The point at which she (metaphorically) fell to her knees was the point at which you should have terrified her. I’ve seen the battle, which seemed lost, won even at that point of commitment. Unaccustomed as these creatures are to recognising the Enemy, they cannot distinguish between him and our disguises. But there is no point in going over this now.

But what now? Opportunities now abound. She floated home that night, feeling herself to be different, a new human being. But in many essential ways she is not. She has the same personality, the same inclination towards certain sins, the same job, the same home, and the weight of her life will encourage her to behave in the same ways she has always behaved. You see she does not, in all truth, understand what it means to give your life to the Enemy. She felt a disgusting shaft of joy. She felt that joy all the way home, and she woke up to it this morning. But it will not last. And this is where we take our chance because – you see – she thinks it will last. 

                                                  She thinks THIS is that a life of faith will feel like!

She thinks that now everything will be different. That she will be a better wife, better mother, better friend, better worker. She thinks it will now be easy to be kind and patient and generous. She thinks she will rise above all troubles with a smile of angelic joy on her face, that people will look at her and long to have her rapture. 

                                            longing to be a creature of rapture.....
                                         
Of course at a fundamental level she has now changed – or, rather, been changed. And the Enemy will carry her for a little while – it will be easier for some time. But the Enemy believes – ridiculously – that these creatures need to make a continuous choice for him, that they need to take each day each step in his direction. And so he sets them on their own feet. And leaves them to walk – supported, yes, but not carried – on their own feet. And this is where many a new convert falls into our hands.

First, she will have to deal with disappointment: but she didn’t think it was going to be like this! She thought it would be easier. Oh how sad! The new convert doesn’t realise they were being carried; they thought they were behaving differently because they’d transformed into a kinder, more patient, more generous person. And so we step in and fan their resentment. “but I gave my life to you so why are you making it so hard for me? Why aren’t you keeping up your side of the bargain” is the line we feed them. There are so many possibilities in emotional terms here: resentment, anger, a sense of betrayal, a sense they’ve been made a fool of. It’s like playing in a sandpit for us at this point – too many toys to choose between!

Second, she will have to learn what it really means to transform her life to follow the Enemy. She will need to learn new ways of thinking, new ways of behaving. She will have to find people who will help her, learn ways of engaging with the Enemy, set up new routines, master entirely new strategies of self-examination, repentance, and trust. She has to learn how to be a different person in a world which expects her to behave in old ways. The pressures on the convert to revert to old behaviour are enormous, even without our help. And we’re committed to helping, aren’t we, Blankweed!

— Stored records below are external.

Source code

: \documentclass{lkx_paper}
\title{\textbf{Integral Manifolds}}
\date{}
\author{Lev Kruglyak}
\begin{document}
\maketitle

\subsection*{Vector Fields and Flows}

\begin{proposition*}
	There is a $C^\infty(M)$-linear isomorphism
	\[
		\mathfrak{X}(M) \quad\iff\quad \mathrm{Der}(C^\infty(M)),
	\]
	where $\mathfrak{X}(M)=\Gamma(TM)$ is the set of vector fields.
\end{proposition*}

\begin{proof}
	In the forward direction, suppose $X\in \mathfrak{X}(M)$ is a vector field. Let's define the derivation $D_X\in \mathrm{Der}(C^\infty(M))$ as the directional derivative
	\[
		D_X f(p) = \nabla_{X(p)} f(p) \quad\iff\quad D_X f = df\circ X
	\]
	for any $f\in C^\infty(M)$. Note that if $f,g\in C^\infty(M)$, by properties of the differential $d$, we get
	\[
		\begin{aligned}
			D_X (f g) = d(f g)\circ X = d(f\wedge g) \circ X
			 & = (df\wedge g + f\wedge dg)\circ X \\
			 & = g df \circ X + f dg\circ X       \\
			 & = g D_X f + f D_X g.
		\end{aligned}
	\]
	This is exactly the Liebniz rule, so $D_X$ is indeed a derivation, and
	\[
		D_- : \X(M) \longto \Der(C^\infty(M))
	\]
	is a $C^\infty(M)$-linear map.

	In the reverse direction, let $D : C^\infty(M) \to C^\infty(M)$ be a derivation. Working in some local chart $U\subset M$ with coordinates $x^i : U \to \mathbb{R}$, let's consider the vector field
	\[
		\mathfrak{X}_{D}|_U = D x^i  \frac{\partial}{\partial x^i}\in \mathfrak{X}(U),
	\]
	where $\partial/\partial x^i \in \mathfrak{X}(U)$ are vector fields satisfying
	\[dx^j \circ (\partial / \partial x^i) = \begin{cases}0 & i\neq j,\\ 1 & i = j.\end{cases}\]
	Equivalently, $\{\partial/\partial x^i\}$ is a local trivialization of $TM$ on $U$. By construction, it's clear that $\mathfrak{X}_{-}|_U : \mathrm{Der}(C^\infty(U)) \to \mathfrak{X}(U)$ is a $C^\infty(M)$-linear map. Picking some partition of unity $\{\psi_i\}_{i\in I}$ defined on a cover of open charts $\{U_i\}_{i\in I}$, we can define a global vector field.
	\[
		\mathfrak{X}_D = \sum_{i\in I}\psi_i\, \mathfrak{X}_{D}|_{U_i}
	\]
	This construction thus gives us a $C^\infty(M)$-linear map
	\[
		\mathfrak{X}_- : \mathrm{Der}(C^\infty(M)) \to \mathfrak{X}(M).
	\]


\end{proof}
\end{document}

All is not lost. At least, I think not. Please let me know immediately which remedial courses you have enrolled for (DESP 106: Luring the new convert is a must). And I need more details of your patient’s current frame of mind AND some detail of how the people around her (her husband, family, and workmates) are responding to this new aspect of her life. I’d like to know, too, whether she’s talking about her experience or keeping it a secret – because we need different strategies for each of those scenarios.

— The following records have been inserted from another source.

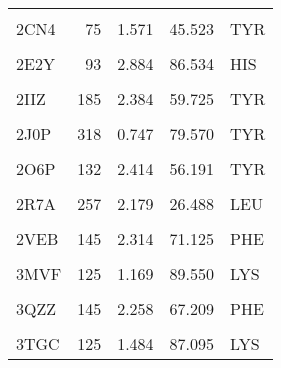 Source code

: \begin{table}
{\begin{tabular}{lrrrl}
				\cellcolor{gray!6}{2CJ0} & \cellcolor{gray!6}{108} & \cellcolor{gray!6}{2.241} & \cellcolor{gray!6}{56.216} & \cellcolor{gray!6}{SER}\\
				2CN4 & 75 & 1.571 & 45.523 & TYR\\
				\cellcolor{gray!6}{2CPO} & \cellcolor{gray!6}{108} & \cellcolor{gray!6}{2.167} & \cellcolor{gray!6}{52.106} & \cellcolor{gray!6}{SER}\\
				2E2Y & 93 & 2.884 & 86.534 & HIS\\
				\addlinespace
				\cellcolor{gray!6}{2FC2} & \cellcolor{gray!6}{56} & \cellcolor{gray!6}{1.708} & \cellcolor{gray!6}{58.198} & \cellcolor{gray!6}{TRP}\\
				2IIZ & 185 & 2.384 & 59.725 & TYR\\
				\cellcolor{gray!6}{2IPS} & \cellcolor{gray!6}{101} & \cellcolor{gray!6}{3.075} & \cellcolor{gray!6}{84.120} & \cellcolor{gray!6}{MET}\\
				2J0P & 318 & 0.747 & 79.570 & TYR\\
				\cellcolor{gray!6}{2J18} & \cellcolor{gray!6}{108} & \cellcolor{gray!6}{2.222} & \cellcolor{gray!6}{55.263} & \cellcolor{gray!6}{SER}\\
				\addlinespace
				2O6P & 132 & 2.414 & 56.191 & TYR\\
				\cellcolor{gray!6}{2Q6N} & \cellcolor{gray!6}{303} & \cellcolor{gray!6}{1.595} & \cellcolor{gray!6}{56.344} & \cellcolor{gray!6}{THR}\\
				2R7A & 257 & 2.179 & 26.488 & LEU\\
				\cellcolor{gray!6}{2SPL} & \cellcolor{gray!6}{93} & \cellcolor{gray!6}{2.890} & \cellcolor{gray!6}{88.954} & \cellcolor{gray!6}{HIS}\\
				2VEB & 145 & 2.314 & 71.125 & PHE\\
				\addlinespace
				\cellcolor{gray!6}{3HX9} & \cellcolor{gray!6}{81} & \cellcolor{gray!6}{2.600} & \cellcolor{gray!6}{86.961} & \cellcolor{gray!6}{ASN}\\
				3MVF & 125 & 1.169 & 89.550 & LYS\\
				\cellcolor{gray!6}{3QZN} & \cellcolor{gray!6}{83} & \cellcolor{gray!6}{2.699} & \cellcolor{gray!6}{67.495} & \cellcolor{gray!6}{HIS}\\
				3QZZ & 145 & 2.258 & 67.209 & PHE\\
				\cellcolor{gray!6}{3SIK} & \cellcolor{gray!6}{136} & \cellcolor{gray!6}{2.207} & \cellcolor{gray!6}{52.942} & \cellcolor{gray!6}{TYR}\\
				\addlinespace
				3TGC & 125 & 1.484 & 87.095 & LYS\\

\end{tabular}}
\end{table}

I hope – but doubt – that you’ve learned your lesson.

Ravenously yours

Screwtape

Friday, February 22, 2013

Letter 8

Dear Blankweed,
You raise an interesting question – how do we know that the Enemy wants our patient to attend this church group, and how can we know that she is in greatest danger there? In one way the issue is irrelevant: regardless of what any human being does (except when engaged in activity which is directly sinful), they are exposed to the Enemy. He is always present to them in some form or another, and their eyes may be opened to that presence at any moment. That is why we must be always vigilant: any moment is the moment at which they may fall into the Enemy’s clutches. So, if she decides not to go to the Church group (for any reason – even a reason we have fed her), the Enemy may well reveal himself to her while she is lounging in an old armchair watching re-runs of a soap opera with her husband or sitting at the kitchen table doing homework with one of her children. Sear this truth into your brain, Blankweed: the Enemy is always there, in any situation, looking for an opportunity.

But it has to be said that the context of any situation means that the patient is more likely or less likely to recognise and correctly interpret the presence of the Enemy. Now you need to remember that human beings’ experience of the Enemy is very different to ours. We experience him – in those appalling moments when we are required to challenge him in a deathly duel (and I earnestly hope, Blankweed, that you never encounter such a situation)– as searing, destructive, eternal fire, a fire that even in its most limited form threatens, promises instant annihilation. But humans’ experience of him is much more muted. If he were to reveal himself in any more direct form than the faintest glow of that ghastly light he shines on everything, the human being would instantly be overwhelmed, overcome, and thrown to their knees. They too would not be able to resist that dreadful light. Their lives would change in the instant, their obedience would be unquestioned. They would see, with a certainty that could not be challenged, that this was what they were made for – for service to this….fffffffire. But for some reason, the Enemy makes  a great deal about not exposing himself in a way that would overpower their puny wills. He goes on about wanting them to choose, to give themselves of their own free will to his service – and so he does not reveal himself directly, but shines with only the faintest glow that these humans can recognise, if they are attentive,  without being overpowered. He calls this grrrrrace. This is where we get our chance.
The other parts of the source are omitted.